If we can remove sentimentality around the manger scene for a moment it brings us to see this as a great playing out of God’s plan from the beginning.  If we can see this as the culmination of centuries of human experience planned in the mind of God to send his Son among us then we cannot ignore what God is saying.  What drama do we participate in? The Christmas message is a proposal to all humankind that humanity and all creation is worth saving; that we are loved by a God who operates only out of love for the other and that he comes to set us free and that no matter how far to the dark we may have gone, no one is beyond conversion if we follow the path he shows us.

Mary and Joseph, Elizabeth and Zachariah and John the Baptist as central figures in this unfolding of God’s plan are not figures of power and influence.  They come as simple and ordinary. Yet through their cooperation God changes the world. This is God’s plan and the story he has written and directed in the birth of this child to whom everyone looks as the central figure in the new order God has arranged.

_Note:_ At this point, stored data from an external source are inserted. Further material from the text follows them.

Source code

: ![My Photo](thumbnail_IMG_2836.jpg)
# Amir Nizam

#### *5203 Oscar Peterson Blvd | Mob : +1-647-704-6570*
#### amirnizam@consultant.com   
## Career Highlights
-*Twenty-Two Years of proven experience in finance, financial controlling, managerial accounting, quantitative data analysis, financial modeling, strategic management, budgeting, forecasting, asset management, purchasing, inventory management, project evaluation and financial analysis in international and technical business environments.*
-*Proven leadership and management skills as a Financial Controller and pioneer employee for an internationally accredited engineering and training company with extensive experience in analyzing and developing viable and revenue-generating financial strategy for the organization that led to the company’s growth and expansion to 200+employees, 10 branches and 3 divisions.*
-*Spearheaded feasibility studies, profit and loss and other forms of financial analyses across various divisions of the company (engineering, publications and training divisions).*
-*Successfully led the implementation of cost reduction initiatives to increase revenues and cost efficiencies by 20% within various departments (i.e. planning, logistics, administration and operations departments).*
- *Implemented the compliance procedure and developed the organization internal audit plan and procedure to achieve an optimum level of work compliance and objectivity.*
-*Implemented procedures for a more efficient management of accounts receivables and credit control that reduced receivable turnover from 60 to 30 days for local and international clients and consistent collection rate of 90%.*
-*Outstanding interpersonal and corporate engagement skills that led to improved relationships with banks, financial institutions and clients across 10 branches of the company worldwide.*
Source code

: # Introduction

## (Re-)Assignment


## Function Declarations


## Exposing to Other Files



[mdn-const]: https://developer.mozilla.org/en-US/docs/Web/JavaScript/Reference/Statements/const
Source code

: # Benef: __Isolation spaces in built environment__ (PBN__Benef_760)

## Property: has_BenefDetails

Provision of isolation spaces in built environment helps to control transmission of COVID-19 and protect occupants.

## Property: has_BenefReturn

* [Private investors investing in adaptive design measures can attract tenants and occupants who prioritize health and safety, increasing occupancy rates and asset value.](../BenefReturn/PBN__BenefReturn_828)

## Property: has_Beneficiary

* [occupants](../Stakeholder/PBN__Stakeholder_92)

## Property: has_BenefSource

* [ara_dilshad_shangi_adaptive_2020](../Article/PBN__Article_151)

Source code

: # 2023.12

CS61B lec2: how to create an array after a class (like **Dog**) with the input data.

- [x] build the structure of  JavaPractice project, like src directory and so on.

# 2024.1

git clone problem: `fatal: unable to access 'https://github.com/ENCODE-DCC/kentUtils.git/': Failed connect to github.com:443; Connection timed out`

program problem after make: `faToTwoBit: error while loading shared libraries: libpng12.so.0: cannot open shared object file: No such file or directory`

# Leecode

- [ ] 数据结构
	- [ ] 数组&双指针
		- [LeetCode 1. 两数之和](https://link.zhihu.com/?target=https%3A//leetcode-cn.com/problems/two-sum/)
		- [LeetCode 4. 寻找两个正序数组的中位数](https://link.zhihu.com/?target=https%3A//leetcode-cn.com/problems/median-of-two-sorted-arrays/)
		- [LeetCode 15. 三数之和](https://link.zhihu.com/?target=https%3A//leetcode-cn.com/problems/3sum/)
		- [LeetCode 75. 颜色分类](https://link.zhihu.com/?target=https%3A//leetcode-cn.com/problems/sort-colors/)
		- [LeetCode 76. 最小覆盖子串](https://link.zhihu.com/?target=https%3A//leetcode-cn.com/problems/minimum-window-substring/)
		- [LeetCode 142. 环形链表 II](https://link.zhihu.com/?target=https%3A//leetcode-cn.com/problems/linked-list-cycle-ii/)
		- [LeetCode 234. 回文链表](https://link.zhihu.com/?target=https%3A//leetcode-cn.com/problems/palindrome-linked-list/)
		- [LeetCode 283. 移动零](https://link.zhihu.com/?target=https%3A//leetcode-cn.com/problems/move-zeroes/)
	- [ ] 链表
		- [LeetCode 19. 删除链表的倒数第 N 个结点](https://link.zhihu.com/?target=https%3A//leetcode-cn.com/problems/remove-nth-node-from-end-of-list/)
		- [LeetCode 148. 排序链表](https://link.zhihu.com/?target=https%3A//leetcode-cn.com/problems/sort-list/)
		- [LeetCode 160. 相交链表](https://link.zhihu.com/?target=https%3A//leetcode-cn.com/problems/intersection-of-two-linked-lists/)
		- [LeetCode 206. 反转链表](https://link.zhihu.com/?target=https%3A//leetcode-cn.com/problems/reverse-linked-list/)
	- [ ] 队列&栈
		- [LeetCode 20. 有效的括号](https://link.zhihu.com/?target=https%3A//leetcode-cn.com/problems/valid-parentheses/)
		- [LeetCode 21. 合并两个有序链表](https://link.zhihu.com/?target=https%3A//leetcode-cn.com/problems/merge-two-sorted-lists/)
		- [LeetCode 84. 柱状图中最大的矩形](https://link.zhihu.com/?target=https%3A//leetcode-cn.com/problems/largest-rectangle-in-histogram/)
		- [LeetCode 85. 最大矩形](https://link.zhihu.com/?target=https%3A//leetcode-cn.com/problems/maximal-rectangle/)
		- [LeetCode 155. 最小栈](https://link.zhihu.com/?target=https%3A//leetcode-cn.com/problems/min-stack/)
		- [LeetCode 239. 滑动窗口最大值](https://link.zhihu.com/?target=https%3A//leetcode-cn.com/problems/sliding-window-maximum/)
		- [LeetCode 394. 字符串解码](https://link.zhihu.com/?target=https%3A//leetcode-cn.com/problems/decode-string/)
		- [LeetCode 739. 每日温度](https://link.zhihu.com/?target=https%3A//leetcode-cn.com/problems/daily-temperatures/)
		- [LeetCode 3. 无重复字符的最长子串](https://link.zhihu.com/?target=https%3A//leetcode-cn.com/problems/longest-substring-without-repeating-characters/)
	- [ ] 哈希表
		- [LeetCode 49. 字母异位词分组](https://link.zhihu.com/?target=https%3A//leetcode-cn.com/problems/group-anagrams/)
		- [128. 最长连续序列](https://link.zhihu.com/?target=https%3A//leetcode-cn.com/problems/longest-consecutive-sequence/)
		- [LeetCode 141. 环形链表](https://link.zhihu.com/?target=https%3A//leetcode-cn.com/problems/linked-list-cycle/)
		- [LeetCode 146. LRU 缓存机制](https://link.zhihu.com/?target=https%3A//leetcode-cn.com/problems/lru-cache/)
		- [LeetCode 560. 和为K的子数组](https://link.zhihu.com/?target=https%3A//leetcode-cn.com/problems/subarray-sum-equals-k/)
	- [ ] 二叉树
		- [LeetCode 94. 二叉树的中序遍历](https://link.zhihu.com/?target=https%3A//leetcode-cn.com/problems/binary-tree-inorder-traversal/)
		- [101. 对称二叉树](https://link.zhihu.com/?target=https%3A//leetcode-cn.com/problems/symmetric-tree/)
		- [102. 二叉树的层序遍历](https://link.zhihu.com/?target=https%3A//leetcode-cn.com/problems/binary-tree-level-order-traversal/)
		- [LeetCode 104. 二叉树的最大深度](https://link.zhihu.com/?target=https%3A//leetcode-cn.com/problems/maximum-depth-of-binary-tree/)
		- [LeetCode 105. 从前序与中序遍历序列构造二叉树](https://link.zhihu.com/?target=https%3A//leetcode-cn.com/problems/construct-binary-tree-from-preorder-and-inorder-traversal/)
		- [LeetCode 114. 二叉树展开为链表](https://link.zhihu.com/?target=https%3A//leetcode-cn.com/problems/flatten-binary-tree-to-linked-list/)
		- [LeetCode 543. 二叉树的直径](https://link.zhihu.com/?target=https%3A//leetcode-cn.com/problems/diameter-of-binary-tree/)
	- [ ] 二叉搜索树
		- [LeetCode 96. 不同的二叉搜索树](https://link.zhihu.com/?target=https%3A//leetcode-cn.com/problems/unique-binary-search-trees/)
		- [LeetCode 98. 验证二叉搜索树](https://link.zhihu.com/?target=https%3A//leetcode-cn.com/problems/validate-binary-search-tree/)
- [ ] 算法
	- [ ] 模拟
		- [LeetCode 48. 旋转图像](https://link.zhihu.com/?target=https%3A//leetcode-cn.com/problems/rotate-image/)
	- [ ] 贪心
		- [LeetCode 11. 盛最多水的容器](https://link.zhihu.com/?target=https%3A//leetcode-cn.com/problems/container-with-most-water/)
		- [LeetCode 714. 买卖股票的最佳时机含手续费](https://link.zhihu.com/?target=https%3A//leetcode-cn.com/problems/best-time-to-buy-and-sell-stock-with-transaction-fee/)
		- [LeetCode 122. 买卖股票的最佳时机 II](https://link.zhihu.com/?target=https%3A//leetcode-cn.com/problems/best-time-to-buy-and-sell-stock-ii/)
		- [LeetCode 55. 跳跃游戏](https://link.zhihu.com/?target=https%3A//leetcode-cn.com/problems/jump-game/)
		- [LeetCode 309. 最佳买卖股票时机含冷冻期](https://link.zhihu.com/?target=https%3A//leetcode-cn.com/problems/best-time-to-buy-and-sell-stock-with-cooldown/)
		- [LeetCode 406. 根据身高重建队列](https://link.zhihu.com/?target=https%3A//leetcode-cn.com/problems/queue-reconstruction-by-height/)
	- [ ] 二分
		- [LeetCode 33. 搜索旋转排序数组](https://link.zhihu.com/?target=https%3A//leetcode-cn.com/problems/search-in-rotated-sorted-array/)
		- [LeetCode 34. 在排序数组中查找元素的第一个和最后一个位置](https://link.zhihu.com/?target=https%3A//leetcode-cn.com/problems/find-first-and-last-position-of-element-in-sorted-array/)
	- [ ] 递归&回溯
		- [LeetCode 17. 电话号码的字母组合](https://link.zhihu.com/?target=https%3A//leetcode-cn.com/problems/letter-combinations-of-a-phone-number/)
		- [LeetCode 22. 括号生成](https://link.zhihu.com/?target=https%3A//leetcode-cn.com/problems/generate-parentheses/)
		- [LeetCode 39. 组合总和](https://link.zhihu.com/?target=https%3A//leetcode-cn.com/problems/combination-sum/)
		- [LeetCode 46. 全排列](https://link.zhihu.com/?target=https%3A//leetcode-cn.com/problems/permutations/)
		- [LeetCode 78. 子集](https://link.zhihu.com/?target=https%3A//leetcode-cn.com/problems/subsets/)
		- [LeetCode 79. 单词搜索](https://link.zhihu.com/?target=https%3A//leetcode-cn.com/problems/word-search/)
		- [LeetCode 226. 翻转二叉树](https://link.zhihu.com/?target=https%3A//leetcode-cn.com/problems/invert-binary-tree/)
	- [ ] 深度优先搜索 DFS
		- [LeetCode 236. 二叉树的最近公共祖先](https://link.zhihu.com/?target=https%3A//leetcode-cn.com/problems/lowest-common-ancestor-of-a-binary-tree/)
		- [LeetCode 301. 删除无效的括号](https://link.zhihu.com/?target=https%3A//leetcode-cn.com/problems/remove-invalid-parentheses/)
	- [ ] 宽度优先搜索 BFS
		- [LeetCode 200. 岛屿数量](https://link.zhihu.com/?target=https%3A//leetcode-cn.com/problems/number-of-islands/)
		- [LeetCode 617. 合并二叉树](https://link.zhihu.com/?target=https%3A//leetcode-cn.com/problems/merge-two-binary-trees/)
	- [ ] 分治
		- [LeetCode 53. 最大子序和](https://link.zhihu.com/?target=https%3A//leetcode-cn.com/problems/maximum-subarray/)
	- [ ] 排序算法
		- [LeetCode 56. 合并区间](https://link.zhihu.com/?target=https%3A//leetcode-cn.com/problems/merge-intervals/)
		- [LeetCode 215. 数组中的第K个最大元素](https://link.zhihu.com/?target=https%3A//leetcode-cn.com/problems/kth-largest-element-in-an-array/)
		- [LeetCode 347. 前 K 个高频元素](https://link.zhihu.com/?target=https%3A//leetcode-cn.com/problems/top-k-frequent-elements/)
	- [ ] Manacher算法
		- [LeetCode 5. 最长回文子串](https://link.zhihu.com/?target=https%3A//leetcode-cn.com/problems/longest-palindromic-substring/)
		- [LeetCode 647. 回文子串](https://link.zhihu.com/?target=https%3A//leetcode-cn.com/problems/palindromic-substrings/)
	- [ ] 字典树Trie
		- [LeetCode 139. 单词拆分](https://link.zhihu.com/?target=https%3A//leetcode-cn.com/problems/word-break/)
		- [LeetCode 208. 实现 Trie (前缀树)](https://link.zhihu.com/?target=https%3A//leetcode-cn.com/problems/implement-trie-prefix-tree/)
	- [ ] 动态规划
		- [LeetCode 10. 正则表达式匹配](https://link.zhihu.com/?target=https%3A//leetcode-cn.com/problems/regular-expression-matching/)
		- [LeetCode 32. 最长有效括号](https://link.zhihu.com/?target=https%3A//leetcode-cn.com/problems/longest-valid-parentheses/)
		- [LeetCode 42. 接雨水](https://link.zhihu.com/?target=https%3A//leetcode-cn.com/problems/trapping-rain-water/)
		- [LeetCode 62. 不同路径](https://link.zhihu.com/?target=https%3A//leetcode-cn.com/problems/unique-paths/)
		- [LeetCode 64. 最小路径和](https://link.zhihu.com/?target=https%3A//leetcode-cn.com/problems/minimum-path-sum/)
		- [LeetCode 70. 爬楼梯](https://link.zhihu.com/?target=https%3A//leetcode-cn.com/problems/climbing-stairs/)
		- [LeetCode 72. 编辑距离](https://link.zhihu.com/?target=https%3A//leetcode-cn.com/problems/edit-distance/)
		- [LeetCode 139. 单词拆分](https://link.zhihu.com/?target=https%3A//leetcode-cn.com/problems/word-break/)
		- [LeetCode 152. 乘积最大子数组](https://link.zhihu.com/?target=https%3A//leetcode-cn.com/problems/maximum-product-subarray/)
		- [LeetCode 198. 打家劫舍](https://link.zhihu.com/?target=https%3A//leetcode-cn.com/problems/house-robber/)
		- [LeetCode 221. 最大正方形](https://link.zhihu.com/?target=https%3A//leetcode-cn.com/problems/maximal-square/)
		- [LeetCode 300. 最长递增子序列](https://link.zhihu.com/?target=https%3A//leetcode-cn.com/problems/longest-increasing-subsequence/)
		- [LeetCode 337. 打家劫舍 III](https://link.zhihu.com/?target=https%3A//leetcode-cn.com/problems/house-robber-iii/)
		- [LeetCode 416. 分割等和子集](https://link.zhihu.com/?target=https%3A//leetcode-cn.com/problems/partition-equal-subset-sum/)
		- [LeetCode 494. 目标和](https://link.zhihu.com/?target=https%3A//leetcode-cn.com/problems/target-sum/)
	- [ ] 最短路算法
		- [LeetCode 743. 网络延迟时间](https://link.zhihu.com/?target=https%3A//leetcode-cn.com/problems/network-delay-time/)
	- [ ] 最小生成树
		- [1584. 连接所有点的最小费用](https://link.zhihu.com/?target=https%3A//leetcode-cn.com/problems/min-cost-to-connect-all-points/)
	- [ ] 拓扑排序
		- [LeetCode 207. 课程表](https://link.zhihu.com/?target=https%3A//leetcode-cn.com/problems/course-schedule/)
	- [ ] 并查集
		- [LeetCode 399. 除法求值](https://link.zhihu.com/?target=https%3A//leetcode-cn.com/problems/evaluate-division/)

But, a child seems powerless.  The contrast could not be more stark between the fearful Caesar in a palace the most powerful man on earth and a young couple in a tiny stable with animals and what seems an ordinary Jewish baby whose coming challenges us to recognize who truly rules the world and by what force – that of love and mercy.

So, the Christmas story assures us that the power of God has come.  The power, unlike that of ancient Caesar or any present day leader, to bring about an interior change in our hearts.  Earthly power affect the external world.  Laws can be changed or enforced and other economic fallout is measured but the power of Christ replaces fear with faith, doubt with trust, and hopelessness with hope. Through an interior change of heart and mind with the greater power of love, forgiveness, healing and hope.  That is a power we are called to exercise ourselves and to reject fear, force, greed, indifference, and selfishness from our hearts.

God chose to do this. The birth of this good news was brought to the world not through a mighty army, the blast of a trumpet or some unexpected proclamation.  It came through the cry of a new born child.  The cry of a baby is the sound of Christmas; it announces a new beginning, a new hope, a promise beyond our expectation, and a love beyond all telling.

What can we learn?  That we must look for God in the ordinary and the margins around us. We see that real power is that of a love which gives itself away as the infant was laid not in a comfortable crib but on straw, in a manger, a feeding trough for the animals in the cave.  Jesus, then offers himself as food for the world, as the bread of life, as the Holy Eucharist at each Mass. The Lord comes to us once again is that great sign of unity to go from the manger to the altar to our lives as food for our journey back to him.

As we gather around Word and Sacrament at Holy Mass this Christmastime, let’s reflect, rejoice, and embrace this new good news of the Savior that is both ancient and new. God entered secretly in Bethlehem so that we might find him and rejoice at his coming.